*Exercise requirements*
The result should be a verbatim copy of the whole listing.

*Data excerpts*

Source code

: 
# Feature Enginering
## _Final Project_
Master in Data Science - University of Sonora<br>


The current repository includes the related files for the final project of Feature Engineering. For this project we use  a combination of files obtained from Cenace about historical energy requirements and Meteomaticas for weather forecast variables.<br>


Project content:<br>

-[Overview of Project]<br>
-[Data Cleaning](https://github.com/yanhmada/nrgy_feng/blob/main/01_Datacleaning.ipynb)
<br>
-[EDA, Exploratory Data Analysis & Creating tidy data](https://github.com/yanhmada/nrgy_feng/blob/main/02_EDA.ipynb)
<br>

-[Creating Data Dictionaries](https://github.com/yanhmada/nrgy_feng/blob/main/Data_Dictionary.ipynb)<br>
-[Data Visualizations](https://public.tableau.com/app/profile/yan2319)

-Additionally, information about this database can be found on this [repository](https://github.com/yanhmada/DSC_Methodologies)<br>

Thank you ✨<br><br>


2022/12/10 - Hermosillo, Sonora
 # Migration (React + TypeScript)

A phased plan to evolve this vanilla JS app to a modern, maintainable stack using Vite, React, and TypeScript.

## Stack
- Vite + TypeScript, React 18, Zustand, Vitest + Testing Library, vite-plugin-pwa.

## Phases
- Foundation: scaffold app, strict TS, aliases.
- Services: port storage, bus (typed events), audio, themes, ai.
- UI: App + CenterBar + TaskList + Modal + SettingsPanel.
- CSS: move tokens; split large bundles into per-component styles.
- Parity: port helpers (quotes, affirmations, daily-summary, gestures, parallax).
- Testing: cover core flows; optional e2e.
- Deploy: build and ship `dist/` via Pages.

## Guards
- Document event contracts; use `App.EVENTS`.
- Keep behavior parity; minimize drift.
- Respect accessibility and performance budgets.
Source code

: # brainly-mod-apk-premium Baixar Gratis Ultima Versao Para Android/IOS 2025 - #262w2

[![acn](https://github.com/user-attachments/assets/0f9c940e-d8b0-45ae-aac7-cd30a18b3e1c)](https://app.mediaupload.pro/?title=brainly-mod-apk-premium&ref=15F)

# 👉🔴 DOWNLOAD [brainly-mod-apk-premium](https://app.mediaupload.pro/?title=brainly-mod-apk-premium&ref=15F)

*Solution*
Source code

: 
# Feature Enginering
## _Final Project_
Master in Data Science - University of Sonora<br>


The current repository includes the related files for the final project of Feature Engineering. For this project we use  a combination of files obtained from Cenace about historical energy requirements and Meteomaticas for weather forecast variables.<br>


Project content:<br>

-[Overview of Project]<br>
-[Data Cleaning](https://github.com/yanhmada/nrgy_feng/blob/main/01_Datacleaning.ipynb)
<br>
-[EDA, Exploratory Data Analysis & Creating tidy data](https://github.com/yanhmada/nrgy_feng/blob/main/02_EDA.ipynb)
<br>

-[Creating Data Dictionaries](https://github.com/yanhmada/nrgy_feng/blob/main/Data_Dictionary.ipynb)<br>
-[Data Visualizations](https://public.tableau.com/app/profile/yan2319)

-Additionally, information about this database can be found on this [repository](https://github.com/yanhmada/DSC_Methodologies)<br>

Thank you ✨<br><br>


2022/12/10 - Hermosillo, Sonora
 # Migration (React + TypeScript)

A phased plan to evolve this vanilla JS app to a modern, maintainable stack using Vite, React, and TypeScript.

## Stack
- Vite + TypeScript, React 18, Zustand, Vitest + Testing Library, vite-plugin-pwa.

## Phases
- Foundation: scaffold app, strict TS, aliases.
- Services: port storage, bus (typed events), audio, themes, ai.
- UI: App + CenterBar + TaskList + Modal + SettingsPanel.
- CSS: move tokens; split large bundles into per-component styles.
- Parity: port helpers (quotes, affirmations, daily-summary, gestures, parallax).
- Testing: cover core flows; optional e2e.
- Deploy: build and ship `dist/` via Pages.

## Guards
- Document event contracts; use `App.EVENTS`.
- Keep behavior parity; minimize drift.
- Respect accessibility and performance budgets.
Source code

: # brainly-mod-apk-premium Baixar Gratis Ultima Versao Para Android/IOS 2025 - #262w2

[![acn](https://github.com/user-attachments/assets/0f9c940e-d8b0-45ae-aac7-cd30a18b3e1c)](https://app.mediaupload.pro/?title=brainly-mod-apk-premium&ref=15F)

# 👉🔴 DOWNLOAD [brainly-mod-apk-premium](https://app.mediaupload.pro/?title=brainly-mod-apk-premium&ref=15F)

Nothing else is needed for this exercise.